Alah... aku jadi ketiduran diruang tengah dengan televisi yang masih menyala. Gelas didapur pun belum sempat ke cuci semalam. Segelas air ku minum lalu bersiap-siap berangkat kerja, televisi ku matikan dan berangkat menggunakan sepeda tua ini. Oh iya aku tidak sempat ke kamar kakak untuk membangunkan, tapi tidak masalah juga sih tidak dibangunkan juga.

Ah hawa pagi yang matahari sedikit lagi akan terbit seperti ingin membawa ku ke kasur lagi, angin semilir pagi membawa hawa yang sangat dingin pula. Jaraknya tidak terlalu jauh dari rumah dan aku segera bekerja.Sebuah mobil ambulan berhenti dipinggir jalan, beberapa petugas medis membawa seseorang di tandu dengan kain yang menutupi korban, disisi lain aku melihat beberapa orang masih berdiri didekat tebing mercusuar. Ada apa ini? bunuh diri? siapa? Iya terserah lah sama sekali aku tidak peduli.

Pukul 6 lewat pekerjaan telah selesai, aku segera kembali ke rumah lalu sampai dirumah agar suasana tidak terlalu hening aku menyalakan televisi. Handuk dibelakang aku ambil lalu segera mandi untuk berangkat ke sekolah, sarapan? Ah jarang sekali aku sarapan, tidak peduli sekosong apa perut ini asal tabungan tidak terkuras telalu banyak demi kakak. Wait, kakak? Kenapa ia belum ke luar kamar? Arah jalan mendadak berubah lalu pergi ke kamarnya. "Ka?" Seru kataku dari depan pintu. "Ka?" Sekali lagi aku mengulanginya lagi namun tidak ada jawaban sama sekali. "Telah ditemukan mayat seorang wanita pukul 4 pagi tadi..." Ucap seorang reporter di televisi yang menyala.

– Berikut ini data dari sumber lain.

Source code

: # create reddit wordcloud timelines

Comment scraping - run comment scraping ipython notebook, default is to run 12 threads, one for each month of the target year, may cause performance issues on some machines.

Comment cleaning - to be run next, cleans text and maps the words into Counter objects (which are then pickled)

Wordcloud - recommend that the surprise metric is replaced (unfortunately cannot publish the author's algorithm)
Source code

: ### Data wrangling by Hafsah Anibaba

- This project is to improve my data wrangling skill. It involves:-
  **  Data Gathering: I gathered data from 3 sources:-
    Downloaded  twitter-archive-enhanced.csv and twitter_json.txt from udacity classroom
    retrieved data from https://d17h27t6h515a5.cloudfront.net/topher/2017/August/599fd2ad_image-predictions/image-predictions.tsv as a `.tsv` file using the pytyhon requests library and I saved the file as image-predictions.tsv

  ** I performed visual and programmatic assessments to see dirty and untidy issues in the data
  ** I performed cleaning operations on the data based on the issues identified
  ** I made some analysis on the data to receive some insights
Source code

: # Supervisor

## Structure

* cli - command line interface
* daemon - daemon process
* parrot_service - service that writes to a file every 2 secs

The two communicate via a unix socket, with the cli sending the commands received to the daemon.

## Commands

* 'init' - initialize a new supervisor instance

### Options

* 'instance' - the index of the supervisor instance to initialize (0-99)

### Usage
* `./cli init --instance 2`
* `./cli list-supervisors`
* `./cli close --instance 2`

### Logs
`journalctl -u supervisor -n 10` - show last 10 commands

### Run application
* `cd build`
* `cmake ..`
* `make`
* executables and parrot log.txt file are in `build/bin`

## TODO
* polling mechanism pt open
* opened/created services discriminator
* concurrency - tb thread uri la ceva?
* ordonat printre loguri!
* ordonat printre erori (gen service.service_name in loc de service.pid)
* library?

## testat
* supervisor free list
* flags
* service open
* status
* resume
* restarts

Pikiran mulai tidak terkendali, aku merasa mayat itu adalah kakak. "Kringgg..." Telepon rumah berdering. Langkah ini mulai merasa bergemetar tidak karuan, aku bingung...bingung...bingung, aku merasa sedang berdiri diatas tebing yang curam dan dibawahnya terdapat kraken yang siap melahap makanan penutupnya. "Halo."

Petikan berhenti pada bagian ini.